If you logged onto your LinkedIn company page in the past few days, you probably saw a notification saying, “On April 14th, 2014, the Products & Services tab will be discontinued.” Much digital ink has been spilt over the value of these pages in the past, optimizing them and enhancing them. These pages, however, kept the focus of our social media marketing efforts on our products rather than solutions to customer problems.
Now, as one of the top social media platforms for people who want to organise and grow professional relationships, LinkedIn is forcing marketers to enter into the New Age of Customer Communication, whether we want to or not. And that’s a good thing.
One of the main tenants of both social media and content marketing is that you should focus on providing solutions to customer problems. That’s how you become a thought leader in your industry. More importantly, it’s also how you develop a relationship with current and potential customers in the age of information consumers.
LinkedIn’s Product & Services pages were all about you, though. They gave you an opportunity to showcase your work on a social media channel, while leaving other key ingredients to successful LinkedIn marketing behind.
On the flip side, if you were doing inbound marketing correctly, you were probably ignoring these pages in favor of more customer-focused social media and content marketing updates. LinkedIn Product & Services pages were left to stagnate as you created more relevant content. It’s enough to have to update your corporate website product and services pages without having to add another area for constant maintenance.
Now that the pages are set to be retired, marketers who focused on Products & Services on LinkedIn have to reconsider their approach to maintaining their LinkedIn Company Pages. And for those of us who were already creating solution-focused content for customers, we have one less product-focused content area to worry about.
Over the past couple years, LinkedIn has gone from being a place to connect with contacts to a place for engaging with contacts with content. Content marketing is where LinkedIn sees its future, and it has been all-in since it updated its iPad app to a magazine style reader almost two years ago. So it’s not a coincidence LinkedIn has decided to retire Product & Service pages just as it opened up its publishing platform.
LinkedIn’s new open publishing platform provides employees at any company the opportunity to engage users with new, fresh content rather than stale product information. It has already made steps in this direction by launching content-heavy Showcase pages, too. But the difference here is putting people, not products or brand, out in front.
What could this mean for Company pages? Rather than simply pushing out brand updates, LinkedIn could be positioning Company and Showcase pages to be hubs for employee-generated, personally branded content.

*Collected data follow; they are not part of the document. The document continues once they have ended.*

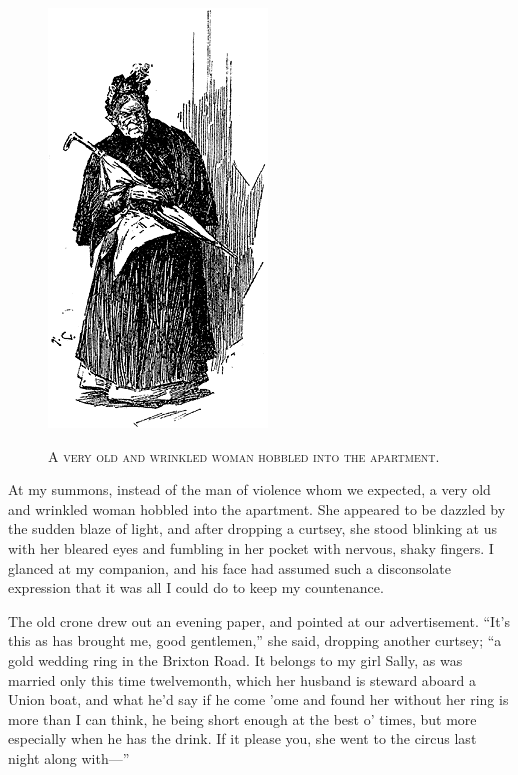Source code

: \documentclass[12pt,english,oneside]{book}
\newcommand{\noun}[1]{\textsc{#1}}
\newcommand{\mdsh}[1]{\mbox{#1}\linebreak[1]}
\begin{document}
%
\begin{figure}[htbp]
\noindent \begin{center}\includegraphics{images/study10-stud-09.png}\end{center}

\noindent \begin{center}\noun{A very old and wrinkled woman hobbled
into the apartment.}\end{center}
\end{figure}
At my summons, instead of the man of violence whom we expected, a
very old and wrinkled woman hobbled into the apartment. She appeared
to be dazzled by the sudden blaze of light, and after dropping a curtsey,
she stood blinking at us with her bleared eyes and fumbling in her
pocket with nervous, shaky fingers. I glanced at my companion, and
his face had assumed such a disconsolate expression that it was all
I could do to keep my countenance.

The old crone drew out an evening paper, and pointed at our advertisement.
{}``It's this as has brought me, good gentlemen,'' she said, dropping
another curtsey; {}``a gold wedding ring in the Brixton Road. It
belongs to my girl Sally, as was married only this time twelvemonth,
which her husband is steward aboard a Union boat, and what he'd say
if he come 'ome and found her without her ring is more than I can
think, he being short enough at the best o' times, but more especially
when he has the drink. If it please you, she went to the circus last
night along with\mdsh{---}''
\end{document}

It’s simple really. All you have to do is fill out this form and you’ll be added to the queue for publishing approval. Depending on the amount of content you’re already creating, you can be accepted quickly, sometimes in just a few days as happened to John McTigue and Brianne Rush here.
Once you’re accepted, you simply click on the pencil icon on the status update bar from your LinkedIn homepage to write your posts:
From there, treat your published posts on LinkedIn like you would the educational content on your own company blog. Just remember to follow LinkedIn Publishing policies so you can get the most out of your content efforts.